Foot traffic was still sharply down from the pre-pandemic 2019 period, down 26.3% on Super Saturday and 28.3% less on Black Friday, according to data from Sensormatic.

It is not clear whether the slowdown is due to concerns about the Omicron variant or other factors, such as consumers starting holiday shopping earlier this year due to inflation fears. Investors will see additional sales data and foot traffic figures on Tuesday to determine if the November sales slowdown has crept into December. Retail sales were up 0.3% month-over-month in November, a slowdown from October’s 1.8% gain and below expectations of an increase of 0.8 %.

Super Saturday online sales were also higher than last year, according to data from Adobe Analytics. Online sales totaled $ 2.4 billion, up 13.3%, matching the research firm’s expectations.

Some retailers are relying heavily on last minute consumption to meet fourth quarter sales expectations.

Best buy

(ticker: BBY) closed 4.3% lower on Monday at $ 95.77, its lowest close since July 2020, when it was $ 90.28, according to Dow Jones Market Data.
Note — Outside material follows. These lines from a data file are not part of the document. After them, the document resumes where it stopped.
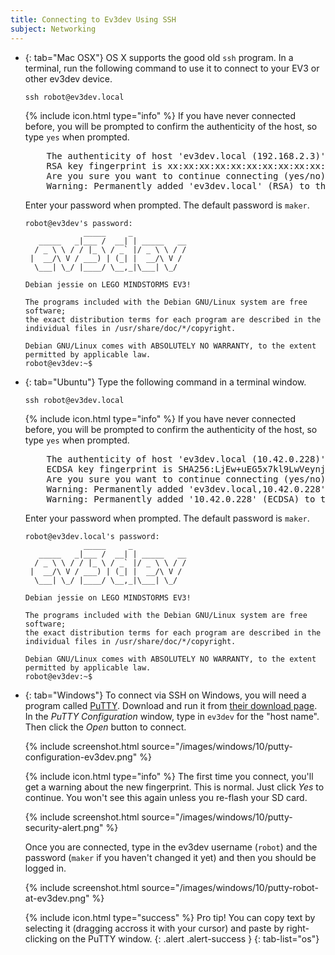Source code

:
 ```yaml
---
title: Connecting to Ev3dev Using SSH
subject: Networking
---
```


*   {: tab="Mac OSX"}
    OS X supports the good old `ssh` program. In a terminal, run the following command
    to use it to connect to your EV3 or other ev3dev device.

        ssh robot@ev3dev.local

    <div class="panel panel-info">
    <div class="panel-heading">
    {% include icon.html type="info" %}
    If you have never connected before, you will be prompted to confirm the
    authenticity of the host, so type <code>yes</code> when prompted.
    </div>
    <div class="panel-body">
    <pre>
        The authenticity of host 'ev3dev.local (192.168.2.3)' can't be established.
        RSA key fingerprint is xx:xx:xx:xx:xx:xx:xx:xx:xx:xx:xx:xx:xx:xx:xx:xx.
        Are you sure you want to continue connecting (yes/no)? yes
        Warning: Permanently added 'ev3dev.local' (RSA) to the list of known hosts.
    </pre>
    </div>
    </div>

    Enter your password when prompted. The default password is `maker`.

        robot@ev3dev's password: 
                     _____     _
           _____   _|___ /  __| | _____   __
          / _ \ \ / / |_ \ / _` |/ _ \ \ / /
         |  __/\ V / ___) | (_| |  __/\ V /
          \___| \_/ |____/ \__,_|\___| \_/
        
        Debian jessie on LEGO MINDSTORMS EV3!
        
        The programs included with the Debian GNU/Linux system are free software;
        the exact distribution terms for each program are described in the
        individual files in /usr/share/doc/*/copyright.
        
        Debian GNU/Linux comes with ABSOLUTELY NO WARRANTY, to the extent
        permitted by applicable law.
        robot@ev3dev:~$ 

*   {: tab="Ubuntu"}
    Type the following command in a terminal window.

        ssh robot@ev3dev.local

    <div class="panel panel-info">
    <div class="panel-heading">
    {% include icon.html type="info" %}
    If you have never connected before, you will be prompted to confirm the
    authenticity of the host, so type <code>yes</code> when prompted.
    </div>
    <div class="panel-body">
    <pre>
        The authenticity of host 'ev3dev.local (10.42.0.228)' can't be established.
        ECDSA key fingerprint is SHA256:LjEw+uEG5x7kl9LwVeynjeybuBHT3VQB5simpcVqmu8.
        Are you sure you want to continue connecting (yes/no)? yes
        Warning: Permanently added 'ev3dev.local,10.42.0.228' (ECDSA) to the list of known hosts.
        Warning: Permanently added '10.42.0.228' (ECDSA) to the list of known hosts.
    </pre>
    </div>
    </div>

    Enter your password when prompted. The default password is `maker`.

        robot@ev3dev.local's password: 
                     _____     _
           _____   _|___ /  __| | _____   __
          / _ \ \ / / |_ \ / _` |/ _ \ \ / /
         |  __/\ V / ___) | (_| |  __/\ V /
          \___| \_/ |____/ \__,_|\___| \_/

        Debian jessie on LEGO MINDSTORMS EV3!

        The programs included with the Debian GNU/Linux system are free software;
        the exact distribution terms for each program are described in the
        individual files in /usr/share/doc/*/copyright.

        Debian GNU/Linux comes with ABSOLUTELY NO WARRANTY, to the extent
        permitted by applicable law.
        robot@ev3dev:~$ 


*   {: tab="Windows"}
    To connect via SSH on Windows, you will need a program called [PuTTY].
    Download and run it from [their download page][PuTTY download]. In the
    *PuTTY Configuration* window, type in `ev3dev` for the "host name".
    Then click the *Open* button to connect.

    {% include screenshot.html source="/images/windows/10/putty-configuration-ev3dev.png" %}

    <div class="panel panel-info">
    <div class="panel-heading">

    {% include icon.html type="info" %}
    The first time you connect, you'll get a warning about the new fingerprint.
    This is normal. Just click *Yes* to continue. You won't see this again
    unless you re-flash your SD card.

    </div>
    <div class="panel-body">
    {% include screenshot.html source="/images/windows/10/putty-security-alert.png" %}
    </div>
    </div>

    Once you are connected, type in the ev3dev username (`robot`) and the password
    (`maker` if you haven't changed it yet) and then you should be logged in.

    {% include screenshot.html source="/images/windows/10/putty-robot-at-ev3dev.png" %}

    {% include icon.html type="success" %}
    Pro tip! You can copy text by selecting it (dragging accross it with your cursor)
    and paste by right-clicking on the PuTTY window.
    {: .alert .alert-success }
{: tab-list="os"}


[PuTTY]: http://www.chiark.greenend.org.uk/%7Esgtatham/putty/
[PuTTY download]: http://www.chiark.greenend.org.uk/~sgtatham/putty/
The title is down 4% since the start of the year; on the pace of its worst year since 2018, when it fell 22.6%.



(NKE) rose 3.3% in after-hours trading on Monday after reporting second-quarter sales and profits that beat Wall Street expectations.

The Dow Jones Industrial Average fell 433 points, or 1.2%, on Monday, and the S&P 500 fell 1.1% as Omicom Covid-19 cases rise and the Federal Reserve quickly removes monetary support. Retail inventories were generally down. The S&P consumer discretionary sector is down about 6% this month, its worst month since March 2020, according to Dow Jones Market Data.